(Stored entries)
********

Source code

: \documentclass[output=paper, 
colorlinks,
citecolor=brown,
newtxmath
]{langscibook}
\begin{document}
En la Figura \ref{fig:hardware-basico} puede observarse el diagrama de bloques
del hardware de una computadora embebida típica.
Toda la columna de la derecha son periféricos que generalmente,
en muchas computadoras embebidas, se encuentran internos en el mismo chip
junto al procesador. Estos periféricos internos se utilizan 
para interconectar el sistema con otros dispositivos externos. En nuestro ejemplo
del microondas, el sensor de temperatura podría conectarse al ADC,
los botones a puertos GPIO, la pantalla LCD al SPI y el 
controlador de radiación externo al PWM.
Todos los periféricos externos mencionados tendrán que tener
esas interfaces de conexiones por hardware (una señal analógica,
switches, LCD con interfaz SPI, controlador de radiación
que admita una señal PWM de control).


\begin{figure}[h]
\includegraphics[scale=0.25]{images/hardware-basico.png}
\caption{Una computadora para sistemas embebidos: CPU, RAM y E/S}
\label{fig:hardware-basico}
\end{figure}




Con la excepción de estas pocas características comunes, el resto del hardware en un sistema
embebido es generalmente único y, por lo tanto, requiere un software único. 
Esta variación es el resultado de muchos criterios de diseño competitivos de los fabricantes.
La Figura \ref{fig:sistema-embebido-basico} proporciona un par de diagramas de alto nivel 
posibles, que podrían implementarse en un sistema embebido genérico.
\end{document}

********

Your objective | The entries above must be returned exactly.

Solved problem |
Source code

: \documentclass[output=paper, 
colorlinks,
citecolor=brown,
newtxmath
]{langscibook}
\begin{document}
En la Figura \ref{fig:hardware-basico} puede observarse el diagrama de bloques
del hardware de una computadora embebida típica.
Toda la columna de la derecha son periféricos que generalmente,
en muchas computadoras embebidas, se encuentran internos en el mismo chip
junto al procesador. Estos periféricos internos se utilizan 
para interconectar el sistema con otros dispositivos externos. En nuestro ejemplo
del microondas, el sensor de temperatura podría conectarse al ADC,
los botones a puertos GPIO, la pantalla LCD al SPI y el 
controlador de radiación externo al PWM.
Todos los periféricos externos mencionados tendrán que tener
esas interfaces de conexiones por hardware (una señal analógica,
switches, LCD con interfaz SPI, controlador de radiación
que admita una señal PWM de control).


\begin{figure}[h]
\includegraphics[scale=0.25]{images/hardware-basico.png}
\caption{Una computadora para sistemas embebidos: CPU, RAM y E/S}
\label{fig:hardware-basico}
\end{figure}




Con la excepción de estas pocas características comunes, el resto del hardware en un sistema
embebido es generalmente único y, por lo tanto, requiere un software único. 
Esta variación es el resultado de muchos criterios de diseño competitivos de los fabricantes.
La Figura \ref{fig:sistema-embebido-basico} proporciona un par de diagramas de alto nivel 
posibles, que podrían implementarse en un sistema embebido genérico.
\end{document}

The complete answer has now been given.